Of course, all of this is a stage for the exorcism of performances. Viola Davis as Ma Rainey is earth-shatteringly good, with the actress showing us again (like she did in Fences) how comfortable she is digging so deep down and spookily into not only Wilson’s words, but also the spirits of generations of traumatized but boldly resilient black women. She’s matched, and some might say even overshadowed, in a way, by the late great Chadwick Boseman as the showy, troubled trumpeter Levee Green. Davis makes you feel every word Ma Rainey speaks or sings, but Boseman’s portrayal of Levee’s family tragedies nearly brought me to tears.

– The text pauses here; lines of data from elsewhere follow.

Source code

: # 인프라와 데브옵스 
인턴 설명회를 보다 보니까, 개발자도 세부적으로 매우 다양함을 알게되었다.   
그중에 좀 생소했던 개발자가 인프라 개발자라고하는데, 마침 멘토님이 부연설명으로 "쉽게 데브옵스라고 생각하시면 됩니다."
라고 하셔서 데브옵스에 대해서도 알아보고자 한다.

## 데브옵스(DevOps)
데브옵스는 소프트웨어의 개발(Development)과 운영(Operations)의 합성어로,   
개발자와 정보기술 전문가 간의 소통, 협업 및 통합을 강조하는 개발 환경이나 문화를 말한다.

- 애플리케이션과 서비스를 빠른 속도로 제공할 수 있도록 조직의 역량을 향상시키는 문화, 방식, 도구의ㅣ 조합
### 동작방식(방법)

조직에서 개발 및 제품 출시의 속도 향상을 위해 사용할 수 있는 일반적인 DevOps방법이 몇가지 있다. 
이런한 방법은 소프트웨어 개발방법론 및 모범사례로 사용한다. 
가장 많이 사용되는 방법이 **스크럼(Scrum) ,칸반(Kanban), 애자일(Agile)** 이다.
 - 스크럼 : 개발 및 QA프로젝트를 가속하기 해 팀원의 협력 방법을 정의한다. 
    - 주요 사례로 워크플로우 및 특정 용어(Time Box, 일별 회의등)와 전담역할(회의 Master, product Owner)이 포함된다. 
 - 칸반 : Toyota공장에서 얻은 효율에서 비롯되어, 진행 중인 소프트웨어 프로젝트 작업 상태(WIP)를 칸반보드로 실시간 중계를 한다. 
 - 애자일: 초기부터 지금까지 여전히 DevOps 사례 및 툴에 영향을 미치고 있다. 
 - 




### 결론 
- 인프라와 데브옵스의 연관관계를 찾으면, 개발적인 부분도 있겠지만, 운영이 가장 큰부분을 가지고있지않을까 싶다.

All the key players have their moments to shine: Davis kills it when her Ma Rainey explains why she puts such demands on her white manager. Glynn Turman breaks your heart when his Toledo waxes poetically about how the United States is a stew, and black people need to realize they are just the leftovers before they can do a damn thing about anything. And then the coup de grace is Boseman, calling upon another man’s god to actually do something for once, channeling some of the deepest hurt and personal pain I’ve ever seen painted on the screen. One can’t help but wonder, knowing now how terminally ill he was when he filmed this, if he wasn’t asking god “Why?” himself. Interplaying with them all is the seemingly stalwart, but desperately passionate when he’s triggered, Cutler played expertly by Coleman Domingo.

Yes, ladies and gentlemen, Ma Rainey’s Black Bottom is as advertised. Merging music, stage, and screen to teach us about history and pain in a reflection from the past onto our own deeply troubled times, it’s the very best film as an artistic medium has to offer. It’s timeless. Timely. Essential.